L’adozione cd. “mite” era stata valorizzata, con riferimento all’Italia, da Corte Europea dei diritti dell’uomo il 21 gennaio 2014 nel caso Z. c. Italia.
Dopo tali pronunce ne risulta che una lettura dell’art. 44, comma 1, lett. d) che escludesse dalla possibilità di ricorrere all’istituto dell’adozione in casi particolari le coppie omosessuali in ragione dell’orientamento sessuale si porrebbe in contrasto con gli artt. 14 e 8 della Convenzione Europea dei Diritti dell’Uomo (CEDU), su cui le sopraddette pronunce si fondano. Ciò poiché, come chiarito dalle sentenze costituzionali 348 e 349/2007 e 317/2009, l’art. 117, comma 1, della Costituzione opera come “rinvio mobile” alle disposizioni della CEDU (è parametro interposto del giudizio di costituzionalità) nella interpretazione che ne dà la Corte Edu e che acquistano così titolo di fonti interposte e vanno ad integrare il parametro costituzionale di riferimento. Nel rispetto dei principi costituzionali, spetta quindi al giudice ordinario il compito di operare una “interpretazione convenzionalmente orientata” delle norme nazionali. Qualora questa via non fosse percorribile, questi dovrebbe sollevare la questione di legittimità costituzionale innanzi alla Corte per contrasto con l’art. 117, comma 1, della Costituzione. La Corte Costituzionale attribuisce, perciò, ai giudici nazionali il dovere di “leggere” la norma nazionale muovendo verso un’interpretazione che sia conforme alle disposizioni della CEDU, così come interpretate dalla Corte di Strasburgo.

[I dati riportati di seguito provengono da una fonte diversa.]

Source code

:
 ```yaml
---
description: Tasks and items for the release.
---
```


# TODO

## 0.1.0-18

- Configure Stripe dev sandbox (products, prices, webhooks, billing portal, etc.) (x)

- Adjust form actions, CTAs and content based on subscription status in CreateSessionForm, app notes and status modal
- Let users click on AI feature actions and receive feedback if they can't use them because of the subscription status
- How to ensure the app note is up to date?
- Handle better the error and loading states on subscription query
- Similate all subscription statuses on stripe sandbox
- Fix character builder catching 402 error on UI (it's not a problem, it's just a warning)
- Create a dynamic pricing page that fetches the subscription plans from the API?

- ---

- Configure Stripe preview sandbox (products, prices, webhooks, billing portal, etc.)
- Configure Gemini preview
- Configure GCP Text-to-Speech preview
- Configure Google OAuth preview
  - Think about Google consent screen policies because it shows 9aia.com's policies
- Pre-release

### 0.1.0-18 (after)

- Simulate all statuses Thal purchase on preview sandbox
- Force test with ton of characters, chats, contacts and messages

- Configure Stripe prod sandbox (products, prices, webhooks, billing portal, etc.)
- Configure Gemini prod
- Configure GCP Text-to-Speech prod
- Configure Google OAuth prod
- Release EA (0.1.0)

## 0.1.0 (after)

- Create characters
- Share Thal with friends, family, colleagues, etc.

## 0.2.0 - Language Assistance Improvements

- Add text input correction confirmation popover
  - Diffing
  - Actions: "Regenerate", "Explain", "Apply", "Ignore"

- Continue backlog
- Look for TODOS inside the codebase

Secondo la Corte di Strasburgo la durata della relazione con il bambino è un fattore chiave per il riconoscimento della vita familiare, quindi della configurazione di un rapporto di filiazione tutelabile.
Il Tribunale di Roma ha reiteratamente confermato il suo orientamento nel 2015 e nel 2016. In tal senso anche altri Tribunali per i minorenni, come il TM Bolognese, 6 luglio 2017). Vi sono state anche voci dissenzienti, Torino, Milano, Napoli, ma che sono state poi riformate in conformità al nuovo indirizzo Romano dalle rispettive Corti di Appello.
La “correttezza” dell’orientamento romano è stato sancito dalla suprema corte, Cass. 22 giugno 2016, n. 12962. Stesso orientamento è stato adottato dalla recente giurisprudenza della Corte di Appello di Napoli, che con sentenza n.165/2018 ha disposto l’adozione “mite”, ossia in casi particolari, del minore da parte della madre sociale dello stesso in considerazione del suo superiore e preminente interesse.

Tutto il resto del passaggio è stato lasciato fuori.